Real accountability to parents trumps fake accountability to government

Education

Greg Forster, Ph.D. | July 14, 2021

Real accountability to parents trumps fake accountability to government

Greg Forster, Ph.D.

Oklahoma passed a major expansion of one of its school choice programs this year, and the education special interests aren’t happy. They’re signaling that they’re about to try the same futile gambit they usually try after this kind of major legislative defeat: fake “accountability” that takes away parental control. Expect this effort to fail in Oklahoma for the same reason parallel efforts fail in every state: once a school choice program exists, parents in the program fight to defend it.

Oklahoma is one of 31 states with private-school choice programs. One of the state’s two programs gives donors a tax credit if they give money to support scholarships that students can use to attend the school of their choice. Because the state is no longer responsible for educating the student in the government school monopoly, the government more than makes up the lost tax revenue in reduced school costs—and parents reclaim their right to control the education of their children.

Unfortunately, these programs are subject to caps on the total amount of funds that can be provided. Obviously these caps are arbitrary and unjustifiable. The program doesn’t cost the state anything, it just has the effect of shifting control of how the money gets spent from the government school monopoly to parents. That’s exactly why the education special interests that profit from the monopoly can’t stand it.

This spring, Oklahoma took a big step forward by expanding the cap on its tax-credit scholarship program from $3.5 million to $25 million. Unsurprisingly, the education special interests are furious. Also unsurprisingly, they’re responding the same way they usually respond. (People who line their own pockets by destroying children’s lives are not only wicked, they’re predictable; if they were gifted with creativity or long-term strategic vision, they might have found another line of work.)

Make no mistake: Restrictions on schools are restrictions on parents.

The special interests are making it clear that fake “accountability” will be their next push. They’re complaining that the other school-choice program in Oklahoma, a voucher program serving special-education and foster students, hasn’t been collecting enough information about participants. The state actually just increased its data collection on the program, tabulating a variety of demographic data it didn’t collect before, but for some reason the special interests are suddenly much more concerned than they were.

This concern-trolling about data is almost always the first step toward demanding new restrictions on parents’ control of the education of their own children.

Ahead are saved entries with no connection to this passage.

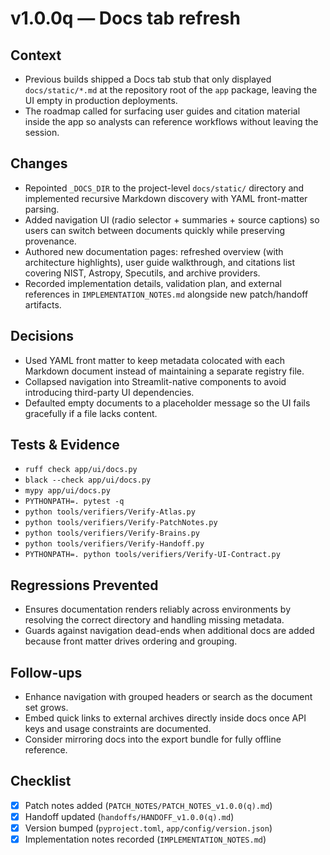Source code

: # v1.0.0q — Docs tab refresh

## Context
- Previous builds shipped a Docs tab stub that only displayed `docs/static/*.md` at the repository root of the `app` package, leaving the UI empty in production deployments.
- The roadmap called for surfacing user guides and citation material inside the app so analysts can reference workflows without leaving the session.

## Changes
- Repointed `_DOCS_DIR` to the project-level `docs/static/` directory and implemented recursive Markdown discovery with YAML front-matter parsing.
- Added navigation UI (radio selector + summaries + source captions) so users can switch between documents quickly while preserving provenance.
- Authored new documentation pages: refreshed overview (with architecture highlights), user guide walkthrough, and citations list covering NIST, Astropy, Specutils, and archive providers.
- Recorded implementation details, validation plan, and external references in `IMPLEMENTATION_NOTES.md` alongside new patch/handoff artifacts.

## Decisions
- Used YAML front matter to keep metadata colocated with each Markdown document instead of maintaining a separate registry file.
- Collapsed navigation into Streamlit-native components to avoid introducing third-party UI dependencies.
- Defaulted empty documents to a placeholder message so the UI fails gracefully if a file lacks content.

## Tests & Evidence
- `ruff check app/ui/docs.py`
- `black --check app/ui/docs.py`
- `mypy app/ui/docs.py`
- `PYTHONPATH=. pytest -q`
- `python tools/verifiers/Verify-Atlas.py`
- `python tools/verifiers/Verify-PatchNotes.py`
- `python tools/verifiers/Verify-Brains.py`
- `python tools/verifiers/Verify-Handoff.py`
- `PYTHONPATH=. python tools/verifiers/Verify-UI-Contract.py`

## Regressions Prevented
- Ensures documentation renders reliably across environments by resolving the correct directory and handling missing metadata.
- Guards against navigation dead-ends when additional docs are added because front matter drives ordering and grouping.

## Follow-ups
- Enhance navigation with grouped headers or search as the document set grows.
- Embed quick links to external archives directly inside docs once API keys and usage constraints are documented.
- Consider mirroring docs into the export bundle for fully offline reference.

## Checklist
- [x] Patch notes added (`PATCH_NOTES/PATCH_NOTES_v1.0.0(q).md`)
- [x] Handoff updated (`handoffs/HANDOFF_v1.0.0(q).md`)
- [x] Version bumped (`pyproject.toml`, `app/config/version.json`)
- [x] Implementation notes recorded (`IMPLEMENTATION_NOTES.md`)
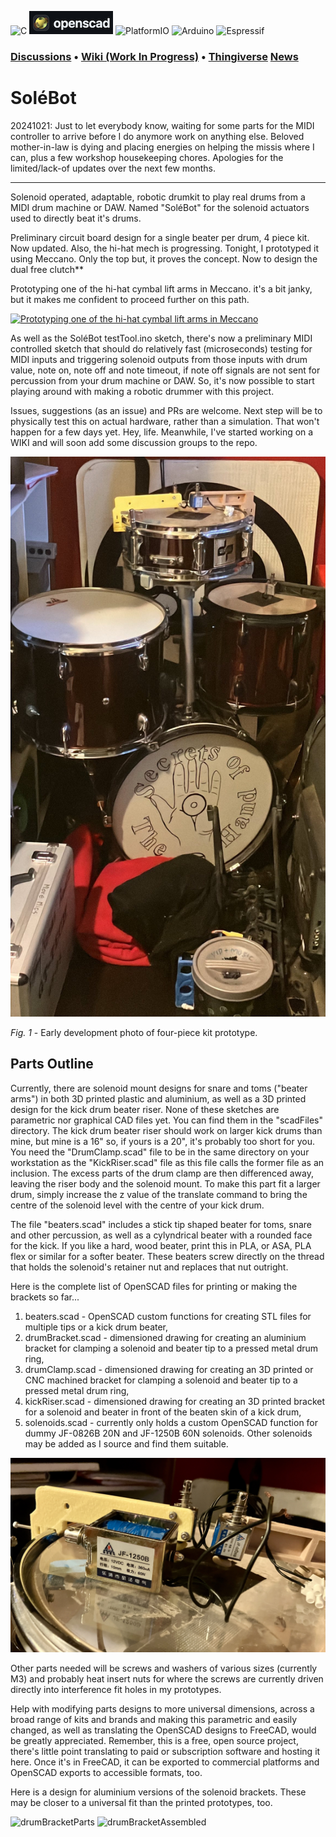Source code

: ![C](https://img.shields.io/badge/c-%2300599C.svg?style=for-the-badge&logo=c&logoColor=white) ![[OpenSCAD](https://openscad.org)](https://github.com/crunchysteve/Solebot/blob/main/images/openscad.png?raw=true) ![PlatformIO](https://img.shields.io/badge/PlatformIO-%23222.svg?style=for-the-badge&logo=platformio&logoColor=%23f5822a) ![Arduino](https://img.shields.io/badge/-Arduino-00979D?style=for-the-badge&logo=Arduino&logoColor=white) ![Espressif](https://img.shields.io/badge/espressif-E7352C.svg?style=for-the-badge&logo=espressif&logoColor=white)

### [Discussions](https://github.com/crunchysteve/SoleBot/discussions) • [Wiki (Work In Progress)](https://github.com/crunchysteve/SoleBot/wiki) • [Thingiverse](https://www.thingiverse.com/thing:6771931) [News](https://github.com/crunchysteve/SoleBot/discussions/categories/news)

# SoléBot

20241021: Just to let everybody know, waiting for some parts for the MIDI controller to arrive before I do anymore work on anything else. Beloved mother-in-law is dying and placing energies on helping the missis where I can, plus a few workshop housekeeping chores. Apologies for the limited/lack-of updates over the next few months.

---

Solenoid operated, adaptable, robotic drumkit to play real drums from a MIDI drum machine or DAW. Named "SoléBot" for the solenoid actuators used to directly beat it's drums.

Preliminary circuit board design for a single beater per drum, 4 piece kit. Now updated. Also, the hi-hat mech is progressing. Tonight, I prototyped it using Meccano. Only the top but, it proves the concept. Now to design the dual free clutch**

Prototyping one of the hi-hat cymbal lift arms in Meccano. it's a bit janky, but it makes me confident to proceed further on this path.

[![Prototyping one of the hi-hat cymbal lift arms in Meccano](https://img.youtube.com/vi/i6Wa3Kwags4/0.jpg)](https://youtu.be/i6Wa3Kwags4)

As well as the SoléBot testTool.ino sketch, there's now a preliminary MIDI controlled sketch that should do relatively fast (microseconds) testing for MIDI inputs and triggering solenoid outputs from those inputs with drum value, note on, note off and note timeout, if note off signals are not sent for percussion from your drum machine or DAW. So, it's now possible to start playing around with making a robotic drummer with this project.

Issues, suggestions (as an issue) and PRs are welcome. Next step will be to physically test this on actual hardware, rather than a simulation. That won't happen for a few days yet. Hey, life. Meanwhile, I've started working on a WIKI and will soon add some discussion groups to the repo.

![Simple four-piece kit layout, kick drum beater riser missing from shot](https://github.com/crunchysteve/SoleBot/blob/main/images/drumset.jpg)

*Fig. 1* - Early development photo of four-piece kit prototype.

## Parts Outline

Currently, there are solenoid mount designs for snare and toms ("beater arms") in both 3D printed plastic and aluminium, as well as a 3D printed design for the kick drum beater riser. None of these sketches are parametric nor graphical CAD files yet. You can find them in the "scadFiles" directory. The kick drum beater riser should work on larger kick drums than mine, but mine is a 16" so, if yours is a 20", it's probably too short for you. You need the "DrumClamp.scad" file to be in the same directory on your workstation as the "KickRiser.scad" file as this file calls the former file as an inclusion. The excess parts of the drum clamp are then differenced away, leaving the riser body and the solenoid mount. To make this part fit a larger drum, simply increase the z value of the translate command to bring the centre of the solenoid level with the centre of your kick drum.

The file "beaters.scad" includes a stick tip shaped beater for toms, snare and other percussion, as well as a cylyndrical beater with a rounded face for the kick. If you like a hard, wood beater, print this in PLA, or ASA, PLA flex or similar for a softer beater. These beaters screw directly on the thread that holds the solenoid's retainer nut and replaces that nut outright.

Here is the complete list of OpenSCAD files for printing or making the brackets so far...
1. beaters.scad - OpenSCAD custom functions for creating STL files for multiple tips or a kick drum beater,
2. drumBracket.scad - dimensioned drawing for creating an aluminium bracket for clamping a solenoid and beater tip to a pressed metal drum ring,
3. drumClamp.scad - dimensioned drawing for creating an 3D printed or CNC machined bracket for clamping a solenoid and beater tip to a pressed metal drum ring,
4. kickRiser.scad - dimensioned drawing for creating an 3D printed bracket for a solenoid and beater in front of the beaten skin of a kick drum,
5. solenoids.scad - currently only holds a custom OpenSCAD function for dummy JF-0826B 20N and JF-1250B 60N solenoids. Other solenoids may be added as I source and find them suitable.

![hi-hat lifting solenoid compared to the drum beater solenoid](https://github.com/crunchysteve/SoleBot/blob/main/images/CymbalLifterNextToBeater.JPG)

Other parts needed will be screws and washers of various sizes (currently M3) and probably heat insert nuts for where the screws are currently driven directly into interference fit holes in my prototypes.

Help with modifying parts designs to more universal dimensions, across a broad range of kits and brands and making this parametric and easily changed, as well as translating the OpenSCAD designs to FreeCAD, would be greatly appreciated. Remember, this is a free, open source project, there's little point translating to paid or subscription software and hosting it here. Once it's in FreeCAD, it can be exported to commercial platforms and OpenSCAD exports to accessible formats, too.

Here is a design for aluminium versions of the solenoid brackets. These may be closer to a universal fit than the printed prototypes, too.

![drumBracketParts](https://github.com/user-attachments/assets/1f792c37-387c-4307-ad32-f42957ae3051)
![drumBracketAssembled](https://github.com/user-attachments/assets/cf3dc659-a84e-4dcf-82a1-357d19f53589)
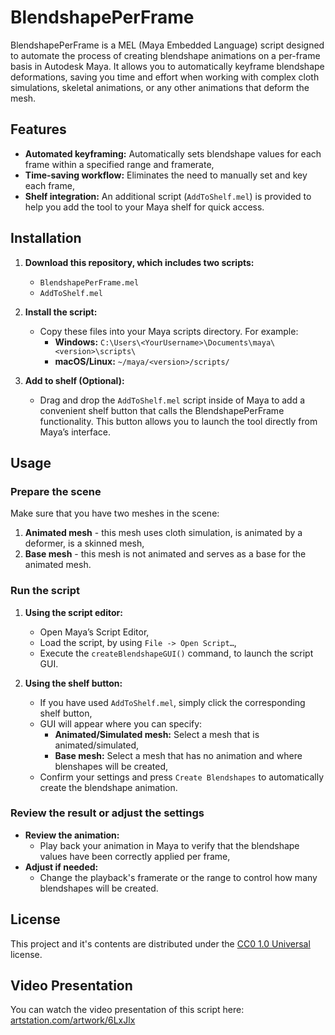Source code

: # BlendshapePerFrame

BlendshapePerFrame is a MEL (Maya Embedded Language) script designed to automate the process of creating blendshape animations on a per-frame basis in Autodesk Maya. It allows you to automatically keyframe blendshape deformations, saving you time and effort when working with complex cloth simulations, skeletal animations, or any other animations that deform the mesh.

## Features

- **Automated keyframing:** Automatically sets blendshape values for each frame within a specified range and framerate,
- **Time-saving workflow:** Eliminates the need to manually set and key each frame,
- **Shelf integration:** An additional script (`AddToShelf.mel`) is provided to help you add the tool to your Maya shelf for quick access.

## Installation

1. **Download this repository, which includes two scripts:**
   - `BlendshapePerFrame.mel`
   - `AddToShelf.mel`

2. **Install the script:**
   - Copy these files into your Maya scripts directory. For example:
     - **Windows:** `C:\Users\<YourUsername>\Documents\maya\<version>\scripts\`
     - **macOS/Linux:** `~/maya/<version>/scripts/`

3. **Add to shelf (Optional):**
   - Drag and drop the `AddToShelf.mel` script inside of Maya to add a convenient shelf button that calls the BlendshapePerFrame functionality. This button allows you to launch the tool directly from Maya’s interface.

## Usage

### Prepare the scene

Make sure that you have two meshes in the scene:

1. **Animated mesh** - this mesh uses cloth simulation, is animated by a deformer, is a skinned mesh,
2. **Base mesh** - this mesh is not animated and serves as a base for the animated mesh.

### Run the script

1. **Using the script editor:**
   - Open Maya’s Script Editor,
   - Load the script, by using `File -> Open Script…`,
   - Execute the `createBlendshapeGUI()` command, to launch the script GUI.

2. **Using the shelf button:**
   - If you have used `AddToShelf.mel`, simply click the corresponding shelf button,
   - GUI will appear where you can specify:
     - **Animated/Simulated mesh:** Select a mesh that is animated/simulated,
     - **Base mesh:** Select a mesh that has no animation and where blenshapes will be created,
   - Confirm your settings and press `Create Blendshapes` to automatically create the blendshape animation.

### Review the result or adjust the settings

- **Review the animation:**
  - Play back your animation in Maya to verify that the blendshape values have been correctly applied per frame,
- **Adjust if needed:**
  - Change the playback's framerate or the range to control how many blendshapes will be created.

## License

This project and it's contents are distributed under the [CC0 1.0 Universal](https://creativecommons.org/publicdomain/zero/1.0/) license.

## Video Presentation

You can watch the video presentation of this script here: [artstation.com/artwork/6LxJlx](https://www.artstation.com/artwork/6LxJlx)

State Rep. Mark McBride commented on the new data collection, for which he led the push: “We wanted to make sure there’s no disparities and it’s fair.” So the goal is not something like monitoring compliance with nondiscrimination laws, which would be legitimate, but to take away parents’ control of education if the decisions they make for their own children produce any aggregate pattern that can be framed and presented as “unfair” in any possible respect, or as containing anything that can be used to create a narrative about “disparities.” It is, of course, literally impossible for parental choices to produce any aggregate pattern that will not be presented as “unfair” and “inequitable” by the special interests who line their own pockets by destroying children’s lives.

The typical next step will be to try to introduce restrictions on the schools that take scholarships through the program. This might include a push to control curriculum, impose policy decisions on the schools, or force schools to administer a particular test. Forcing schools to adopt the government’s preferred ideology of sexual morals is trendy these days; the U.S. Department of Education is now attempting to force its sexual ideology on all U.S. universities through the back door, via “guidance” that has no legislative basis but is nonetheless backed with the threat of executive action against noncompliance. A private lawsuit against a small, excellent Christian university in Seattle is seeking the same thing.

Make no mistake about two things. First, restrictions on schools are restrictions on parents. Just like taxes on corporations are passed on to consumers through higher prices, arbitrary and capricious rules for what schools are allowed to do are really arbitrary and capricious restrictions on what kind of education parents are allowed to give their children.

Accountability to parents is the real accountability. That is both because it is right and because it gets results. Accountability to government is fake accountability, because it always represents a contraction of the real accountability of parental control.

The track record is one of stunning and consistent defeat for efforts to impose fake accountability on choice programs.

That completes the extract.